### PROMPT
Your answer must be the records, copied with no change.

### ENTRIES PROVIDED
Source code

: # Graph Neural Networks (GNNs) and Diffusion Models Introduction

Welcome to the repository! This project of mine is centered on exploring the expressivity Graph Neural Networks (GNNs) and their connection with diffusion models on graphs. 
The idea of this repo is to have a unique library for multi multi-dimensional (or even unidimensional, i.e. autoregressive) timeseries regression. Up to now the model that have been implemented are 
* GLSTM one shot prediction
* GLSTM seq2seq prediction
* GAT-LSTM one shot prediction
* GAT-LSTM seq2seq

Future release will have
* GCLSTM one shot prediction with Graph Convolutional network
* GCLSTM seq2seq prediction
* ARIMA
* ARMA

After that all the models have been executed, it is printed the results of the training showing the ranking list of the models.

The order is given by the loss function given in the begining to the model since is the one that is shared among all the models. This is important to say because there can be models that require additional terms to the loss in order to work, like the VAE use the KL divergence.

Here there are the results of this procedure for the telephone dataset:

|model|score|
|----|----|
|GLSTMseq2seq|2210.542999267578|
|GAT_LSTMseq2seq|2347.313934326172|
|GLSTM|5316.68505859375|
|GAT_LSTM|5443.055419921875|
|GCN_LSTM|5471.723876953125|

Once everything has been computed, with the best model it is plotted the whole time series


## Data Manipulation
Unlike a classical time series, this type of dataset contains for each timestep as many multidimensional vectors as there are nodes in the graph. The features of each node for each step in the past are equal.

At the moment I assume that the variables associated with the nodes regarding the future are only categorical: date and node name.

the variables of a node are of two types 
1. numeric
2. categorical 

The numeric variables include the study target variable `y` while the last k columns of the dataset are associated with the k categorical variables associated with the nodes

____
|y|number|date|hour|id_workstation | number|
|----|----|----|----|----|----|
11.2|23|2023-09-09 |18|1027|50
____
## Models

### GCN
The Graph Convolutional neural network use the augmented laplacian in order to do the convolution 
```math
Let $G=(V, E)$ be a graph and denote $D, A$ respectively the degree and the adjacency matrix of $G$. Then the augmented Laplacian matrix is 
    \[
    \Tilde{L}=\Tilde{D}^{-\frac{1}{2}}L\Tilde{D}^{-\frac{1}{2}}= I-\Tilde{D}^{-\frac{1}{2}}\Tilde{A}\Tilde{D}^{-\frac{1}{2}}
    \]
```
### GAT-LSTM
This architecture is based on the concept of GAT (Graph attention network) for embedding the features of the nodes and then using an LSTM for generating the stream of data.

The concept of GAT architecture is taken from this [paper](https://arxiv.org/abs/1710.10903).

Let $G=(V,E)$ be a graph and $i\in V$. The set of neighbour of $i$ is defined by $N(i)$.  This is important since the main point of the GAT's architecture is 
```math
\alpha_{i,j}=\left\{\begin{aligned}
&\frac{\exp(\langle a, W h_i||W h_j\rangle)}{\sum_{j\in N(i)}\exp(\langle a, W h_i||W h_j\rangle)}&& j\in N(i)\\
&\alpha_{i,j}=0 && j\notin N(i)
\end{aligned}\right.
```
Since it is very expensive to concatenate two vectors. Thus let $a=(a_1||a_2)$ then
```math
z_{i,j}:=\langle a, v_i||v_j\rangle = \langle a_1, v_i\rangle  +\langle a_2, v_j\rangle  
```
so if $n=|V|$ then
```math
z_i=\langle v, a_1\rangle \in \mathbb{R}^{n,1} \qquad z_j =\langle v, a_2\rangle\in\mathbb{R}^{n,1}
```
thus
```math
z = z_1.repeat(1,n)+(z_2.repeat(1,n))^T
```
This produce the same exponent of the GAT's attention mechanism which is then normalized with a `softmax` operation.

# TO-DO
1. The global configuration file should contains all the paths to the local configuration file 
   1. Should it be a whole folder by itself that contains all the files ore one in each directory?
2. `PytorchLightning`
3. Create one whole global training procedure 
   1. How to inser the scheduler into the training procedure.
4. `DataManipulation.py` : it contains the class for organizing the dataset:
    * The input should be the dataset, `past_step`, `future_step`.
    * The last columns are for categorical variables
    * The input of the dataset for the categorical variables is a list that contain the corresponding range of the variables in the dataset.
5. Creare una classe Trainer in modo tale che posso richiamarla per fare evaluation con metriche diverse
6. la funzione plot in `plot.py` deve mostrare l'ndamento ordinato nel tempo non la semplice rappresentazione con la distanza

### TASK RESULT
Source code

: # Graph Neural Networks (GNNs) and Diffusion Models Introduction

Welcome to the repository! This project of mine is centered on exploring the expressivity Graph Neural Networks (GNNs) and their connection with diffusion models on graphs. 
The idea of this repo is to have a unique library for multi multi-dimensional (or even unidimensional, i.e. autoregressive) timeseries regression. Up to now the model that have been implemented are 
* GLSTM one shot prediction
* GLSTM seq2seq prediction
* GAT-LSTM one shot prediction
* GAT-LSTM seq2seq

Future release will have
* GCLSTM one shot prediction with Graph Convolutional network
* GCLSTM seq2seq prediction
* ARIMA
* ARMA

After that all the models have been executed, it is printed the results of the training showing the ranking list of the models.

The order is given by the loss function given in the begining to the model since is the one that is shared among all the models. This is important to say because there can be models that require additional terms to the loss in order to work, like the VAE use the KL divergence.

Here there are the results of this procedure for the telephone dataset:

|model|score|
|----|----|
|GLSTMseq2seq|2210.542999267578|
|GAT_LSTMseq2seq|2347.313934326172|
|GLSTM|5316.68505859375|
|GAT_LSTM|5443.055419921875|
|GCN_LSTM|5471.723876953125|

Once everything has been computed, with the best model it is plotted the whole time series


## Data Manipulation
Unlike a classical time series, this type of dataset contains for each timestep as many multidimensional vectors as there are nodes in the graph. The features of each node for each step in the past are equal.

At the moment I assume that the variables associated with the nodes regarding the future are only categorical: date and node name.

the variables of a node are of two types 
1. numeric
2. categorical 

The numeric variables include the study target variable `y` while the last k columns of the dataset are associated with the k categorical variables associated with the nodes

____
|y|number|date|hour|id_workstation | number|
|----|----|----|----|----|----|
11.2|23|2023-09-09 |18|1027|50
____
## Models

### GCN
The Graph Convolutional neural network use the augmented laplacian in order to do the convolution 
```math
Let $G=(V, E)$ be a graph and denote $D, A$ respectively the degree and the adjacency matrix of $G$. Then the augmented Laplacian matrix is 
    \[
    \Tilde{L}=\Tilde{D}^{-\frac{1}{2}}L\Tilde{D}^{-\frac{1}{2}}= I-\Tilde{D}^{-\frac{1}{2}}\Tilde{A}\Tilde{D}^{-\frac{1}{2}}
    \]
```
### GAT-LSTM
This architecture is based on the concept of GAT (Graph attention network) for embedding the features of the nodes and then using an LSTM for generating the stream of data.

The concept of GAT architecture is taken from this [paper](https://arxiv.org/abs/1710.10903).

Let $G=(V,E)$ be a graph and $i\in V$. The set of neighbour of $i$ is defined by $N(i)$.  This is important since the main point of the GAT's architecture is 
```math
\alpha_{i,j}=\left\{\begin{aligned}
&\frac{\exp(\langle a, W h_i||W h_j\rangle)}{\sum_{j\in N(i)}\exp(\langle a, W h_i||W h_j\rangle)}&& j\in N(i)\\
&\alpha_{i,j}=0 && j\notin N(i)
\end{aligned}\right.
```
Since it is very expensive to concatenate two vectors. Thus let $a=(a_1||a_2)$ then
```math
z_{i,j}:=\langle a, v_i||v_j\rangle = \langle a_1, v_i\rangle  +\langle a_2, v_j\rangle  
```
so if $n=|V|$ then
```math
z_i=\langle v, a_1\rangle \in \mathbb{R}^{n,1} \qquad z_j =\langle v, a_2\rangle\in\mathbb{R}^{n,1}
```
thus
```math
z = z_1.repeat(1,n)+(z_2.repeat(1,n))^T
```
This produce the same exponent of the GAT's attention mechanism which is then normalized with a `softmax` operation.

# TO-DO
1. The global configuration file should contains all the paths to the local configuration file 
   1. Should it be a whole folder by itself that contains all the files ore one in each directory?
2. `PytorchLightning`
3. Create one whole global training procedure 
   1. How to inser the scheduler into the training procedure.
4. `DataManipulation.py` : it contains the class for organizing the dataset:
    * The input should be the dataset, `past_step`, `future_step`.
    * The last columns are for categorical variables
    * The input of the dataset for the categorical variables is a list that contain the corresponding range of the variables in the dataset.
5. Creare una classe Trainer in modo tale che posso richiamarla per fare evaluation con metriche diverse
6. la funzione plot in `plot.py` deve mostrare l'ndamento ordinato nel tempo non la semplice rappresentazione con la distanza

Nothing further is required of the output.